A nonparametric method of approximating something from data by assuming that it’s close to the data distribution convolved with some kernel.
This is especially popular when the target is a probability density function; then you are working with a kernel density estimator.
To learn about:
Bandwidth/kernel selection in density estimation
Bernacchia and Pigolotti (2011) has a neat hack: “self consistency” for simultaneous kernel and distribution inference, i.e. simultaneous deconvolution and bandwidth selection. The idea is removing bias by using simple spectral methods, thereby estimating a kernel which in a certain sense would generate the data that you just observed. The results look similar to finite-sample corrections for Gaussian scale parameter estimates but are not quite Gaussian.
Question: could it work with mixture models too?
Mixture models
Where the number of kernels does not grow as fast as the number of data points, this becomes a mixture model; or, if you’d like, kernel density estimates are a limiting case of mixture model estimates.
They are so clearly similar that I think it best we not make them both feel awkward by dithering about where the free parameters are. Anyway, they are filed separately. (Battey and Liu 2013; van de Geer 1996; Zeevi and Meir 1997) discuss some useful things common to various convex combination estimators.
Does this work with uncertain point locations?
The fact we can write the kernel density estimate as an integral with a convolution of Dirac deltas immediately suggests that we could write it as a convolution of something else, such as Gaussians. Can we recover well-behaved estimates in that case? This would be a kind of hierarchical model, possibly a typical Bayesian one.
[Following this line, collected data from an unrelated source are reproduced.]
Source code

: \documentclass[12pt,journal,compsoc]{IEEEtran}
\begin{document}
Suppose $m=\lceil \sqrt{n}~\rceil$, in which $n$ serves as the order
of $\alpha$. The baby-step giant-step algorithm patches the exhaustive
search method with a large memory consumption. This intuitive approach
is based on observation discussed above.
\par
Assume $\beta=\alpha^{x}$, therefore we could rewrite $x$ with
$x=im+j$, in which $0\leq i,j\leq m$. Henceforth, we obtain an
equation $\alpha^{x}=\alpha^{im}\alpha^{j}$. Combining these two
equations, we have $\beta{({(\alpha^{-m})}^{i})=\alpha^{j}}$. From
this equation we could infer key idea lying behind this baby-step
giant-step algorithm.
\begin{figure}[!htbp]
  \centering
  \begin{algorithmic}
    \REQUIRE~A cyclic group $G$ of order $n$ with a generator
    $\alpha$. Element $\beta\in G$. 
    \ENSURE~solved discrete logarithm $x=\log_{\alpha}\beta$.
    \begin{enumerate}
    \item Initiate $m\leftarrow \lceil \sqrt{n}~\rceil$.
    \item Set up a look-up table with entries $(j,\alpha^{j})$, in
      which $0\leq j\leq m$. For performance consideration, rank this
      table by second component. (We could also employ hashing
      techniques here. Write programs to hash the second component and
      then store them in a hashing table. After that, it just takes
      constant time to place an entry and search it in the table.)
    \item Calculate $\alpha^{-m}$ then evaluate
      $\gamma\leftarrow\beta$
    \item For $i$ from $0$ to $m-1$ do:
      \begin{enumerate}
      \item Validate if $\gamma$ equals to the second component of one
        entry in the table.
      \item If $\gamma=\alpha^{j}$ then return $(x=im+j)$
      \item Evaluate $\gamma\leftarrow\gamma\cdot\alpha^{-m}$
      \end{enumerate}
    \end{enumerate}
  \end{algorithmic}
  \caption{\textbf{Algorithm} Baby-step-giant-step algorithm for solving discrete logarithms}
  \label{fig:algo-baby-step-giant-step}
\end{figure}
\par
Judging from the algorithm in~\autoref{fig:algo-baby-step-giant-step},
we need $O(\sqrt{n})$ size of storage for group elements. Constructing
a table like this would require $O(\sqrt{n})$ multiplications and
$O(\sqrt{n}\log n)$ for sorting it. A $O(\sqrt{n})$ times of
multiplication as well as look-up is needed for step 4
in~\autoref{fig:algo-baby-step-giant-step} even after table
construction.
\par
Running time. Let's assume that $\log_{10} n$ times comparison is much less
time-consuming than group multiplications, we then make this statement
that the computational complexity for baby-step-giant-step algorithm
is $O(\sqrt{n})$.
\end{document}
Does this work with asymmetric kernels?
Almost all the kernel estimates I’ve seen require KDEs to be symmetric, because of Cline’s argument that asymmetric kernels are inadmissible in the class of all (possibly multivariate) densities. Presumably this implies \(\mathcal{C}_1\) distributions, i.e. once-differentiable ones. In particular, admissible kernels are those which have “nonnegative Fourier transforms bounded by 1,” which implies symmetry about the axis. If we have an a priori constrained class of densities, this might not apply.